THE government seems to be having enormous challenges regarding the issue of integrating economic policy between its different ministries.

The Ministry of Trade, Industry, Co-operatives and Marketing is for instance leading trade negotiations at World Trade Organisation and other bilateral levels.

On the other hand the Ministry of Finance and Development Planning is the focal point for the country on economic issues within Sadc.

The Ministry of Foreign Affairs is also somehow involved in negotiating trade matters at bilateral and multilateral levels with foreign governments.

In my opinion there is a serious overlapping of responsibilities by these three different ministries.

Because we do not have a ministry specifically dealing with economic integration we have diplomats trying to negotiate trade deals during their various foreign assignments.

But are these diplomats well equipped to negotiate trade deals at any level?

We all know that trade matters often involve legal and technical jargon which requires people who are either experienced or are experts in the fields.

These skills are not necessarily required of people who are sent on diplomatic missions.

In certain circumstances we have diplomats who are sent to their different assignments merely because they are sons and daughters of government ministers or are loyal members of the ruling party.

They come from all walks of life with most of them being former teachers.

As a result Lesotho has in the past signed agreements and treaties without conducting scientific research to assess the possible impact of such pacts.

Lesotho has made irreversible commitments to the WTO and is working with its neighbours to complete the Economic Partnership Agreements (EPAs) with the European Union.

We certainly need a new ministry of economic integration to deal with these matters.

The first thing that the country needs to do is to assess the relevance of current ministries.

Ministries such as defence should get lesser funds to reduce the burden on the fiscus with more funds being allocated to the new ministry.

The Ministry of Defence has been allocated about five percent of the national budget and this has been constant since the days of military rule.

The proposed new ministry should champion the implementation of agreements, protocols and other national commitments.

The government could also seriously consider abolishing the position of assistant minister and allocate the resources to the new ministry.

The position of assistant minister is a waste of national resources in a country such as ours.

Besides, these assistant ministers appear to be operating with no clear terms of reference.

The third alternative would be to reduce the number of ministries that appear to be doing similar tasks.

I insist there is no point in separating the agriculture and forestry ministries.

The forestry ministry’s primary task appears to be to plant trees.

The new ministry could ensure consistency and avoid duplication of efforts between different government ministries.

It could also serve as a gateway for all stakeholders to engage the government on matters of economic integration.
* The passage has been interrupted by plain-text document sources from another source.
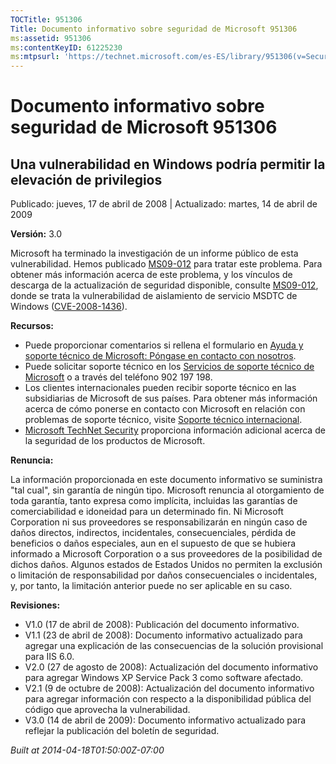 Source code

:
 ```yaml
---
TOCTitle: 951306
Title: Documento informativo sobre seguridad de Microsoft 951306
ms:assetid: 951306
ms:contentKeyID: 61225230
ms:mtpsurl: 'https://technet.microsoft.com/es-ES/library/951306(v=Security.10)'
---
```



Documento informativo sobre seguridad de Microsoft 951306
=========================================================

Una vulnerabilidad en Windows podría permitir la elevación de privilegios
-------------------------------------------------------------------------

Publicado: jueves, 17 de abril de 2008 | Actualizado: martes, 14 de abril de 2009

**Versión:** 3.0

Microsoft ha terminado la investigación de un informe público de esta vulnerabilidad. Hemos publicado [MS09-012](http://technet.microsoft.com/security/bulletin/ms09-012) para tratar este problema. Para obtener más información acerca de este problema, y los vínculos de descarga de la actualización de seguridad disponible, consulte [MS09-012](http://technet.microsoft.com/security/bulletin/ms09-012), donde se trata la vulnerabilidad de aislamiento de servicio MSDTC de Windows ([CVE-2008-1436](http://www.cve.mitre.org/cgi-bin/cvename.cgi?name=cve-2008-1436)).

**Recursos:**

-   Puede proporcionar comentarios si rellena el formulario en [Ayuda y soporte técnico de Microsoft: Póngase en contacto con nosotros](https://support.microsoft.com/common/survey.aspx?scid=sw;en;1257&amp;showpage=1&amp;ws=technet&amp;sd=tech).
-   Puede solicitar soporte técnico en los [Servicios de soporte técnico de Microsoft](http://support.microsoft.com/default.aspx?scid=fh;es-es;incidentsubmit) o a través del teléfono 902 197 198.
-   Los clientes internacionales pueden recibir soporte técnico en las subsidiarias de Microsoft de sus países. Para obtener más información acerca de cómo ponerse en contacto con Microsoft en relación con problemas de soporte técnico, visite [Soporte técnico internacional](http://go.microsoft.com/fwlink/?linkid=21155).
-   [Microsoft TechNet Security](http://go.microsoft.com/fwlink/?linkid=21132) proporciona información adicional acerca de la seguridad de los productos de Microsoft.

**Renuncia:**

La información proporcionada en este documento informativo se suministra "tal cual", sin garantía de ningún tipo. Microsoft renuncia al otorgamiento de toda garantía, tanto expresa como implícita, incluidas las garantías de comerciabilidad e idoneidad para un determinado fin. Ni Microsoft Corporation ni sus proveedores se responsabilizarán en ningún caso de daños directos, indirectos, incidentales, consecuenciales, pérdida de beneficios o daños especiales, aun en el supuesto de que se hubiera informado a Microsoft Corporation o a sus proveedores de la posibilidad de dichos daños. Algunos estados de Estados Unidos no permiten la exclusión o limitación de responsabilidad por daños consecuenciales o incidentales, y, por tanto, la limitación anterior puede no ser aplicable en su caso.

**Revisiones:**

-   V1.0 (17 de abril de 2008): Publicación del documento informativo.
-   V1.1 (23 de abril de 2008): Documento informativo actualizado para agregar una explicación de las consecuencias de la solución provisional para IIS 6.0.
-   V2.0 (27 de agosto de 2008): Actualización del documento informativo para agregar Windows XP Service Pack 3 como software afectado.
-   V2.1 (9 de octubre de 2008): Actualización del documento informativo para agregar información con respecto a la disponibilidad pública del código que aprovecha la vulnerabilidad.
-   V3.0 (14 de abril de 2009): Documento informativo actualizado para reflejar la publicación del boletín de seguridad.

*Built at 2014-04-18T01:50:00Z-07:00*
This will also stem the current confusion where government ministries tend to pronounce different positions on economic integration matters.

For example, during the EPA negotiations the two ministries of finance and trade held on to diametric positions.

The finance ministry argued the agreement would result in a decline in revenue whereas the trade ministry wanted to sign the agreement believing it would bring substantial benefits to Lesotho.

The trade ministry also argued that the deal would attract investors in the textile and garments industries in order to export to the EU.

Economic integration is about empowering local businesses and consumers through benefits coming from the opportunities offered by the removal of trade barriers.

The government also needs to have a clear policy on how both the private sector and consumers will be engaged in economic integration negotiations.

The country currently depends heavily on international funding but sooner rather than later donor fatigue will set in resulting in limited resources for Lesotho.

Lesotho should however invest in developing its human resource base to have experts who will champion the country’s interests.

We have relied on outsourcing services to foreigners which is very expensive.

The cost of bringing an international trade expert for a single matter out-weighs the cost of training three locals to become specialists in the field.

The benefit of training locals is that they will be used for the foreseeable future while outsourcing is a short-term solution.